BEGIN Data for processing

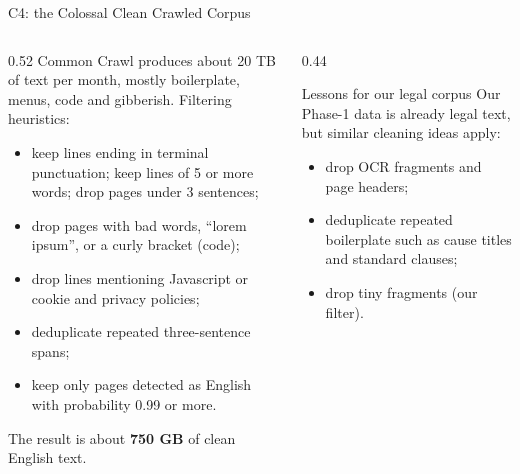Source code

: \documentclass[aspectratio=169,11pt]{beamer}
\begin{document}
\begin{frame}{C4: the Colossal Clean Crawled Corpus}
  \begin{columns}[T]
    \begin{column}{0.52\textwidth}
      \small
      Common Crawl produces about 20 TB of text per month, mostly boilerplate, menus, code and gibberish. Filtering heuristics:
      \begin{itemize}
        \item keep lines ending in terminal punctuation; keep lines of 5 or more words; drop pages under 3 sentences;
        \item drop pages with bad words, ``lorem ipsum'', or a curly bracket (code);
        \item drop lines mentioning Javascript or cookie and privacy policies;
        \item deduplicate repeated three-sentence spans;
        \item keep only pages detected as English with probability 0.99 or more.
      \end{itemize}
      The result is about \textbf{750 GB} of clean English text.
    \end{column}
    \begin{column}{0.44\textwidth}
      \begin{exampleblock}{Lessons for our legal corpus}
        \small
        Our Phase-1 data is already legal text, but similar cleaning ideas apply:
        \begin{itemize}
          \item drop OCR fragments and page headers;
          \item deduplicate repeated boilerplate such as cause titles and standard clauses;
          \item drop tiny fragments (our  filter).
        \end{itemize}
      \end{exampleblock}
    \end{column}
  \end{columns}
\end{frame}
\end{document}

END Data for processing

[Prompt]
Give back every record precisely as it stands, without the images.

[Answer for this exercise]
Source code

: \documentclass[aspectratio=169,11pt]{beamer}
\begin{document}
\begin{frame}{C4: the Colossal Clean Crawled Corpus}
  \begin{columns}[T]
    \begin{column}{0.52\textwidth}
      \small
      Common Crawl produces about 20 TB of text per month, mostly boilerplate, menus, code and gibberish. Filtering heuristics:
      \begin{itemize}
        \item keep lines ending in terminal punctuation; keep lines of 5 or more words; drop pages under 3 sentences;
        \item drop pages with bad words, ``lorem ipsum'', or a curly bracket (code);
        \item drop lines mentioning Javascript or cookie and privacy policies;
        \item deduplicate repeated three-sentence spans;
        \item keep only pages detected as English with probability 0.99 or more.
      \end{itemize}
      The result is about \textbf{750 GB} of clean English text.
    \end{column}
    \begin{column}{0.44\textwidth}
      \begin{exampleblock}{Lessons for our legal corpus}
        \small
        Our Phase-1 data is already legal text, but similar cleaning ideas apply:
        \begin{itemize}
          \item drop OCR fragments and page headers;
          \item deduplicate repeated boilerplate such as cause titles and standard clauses;
          \item drop tiny fragments (our  filter).
        \end{itemize}
      \end{exampleblock}
    \end{column}
  \end{columns}
\end{frame}
\end{document}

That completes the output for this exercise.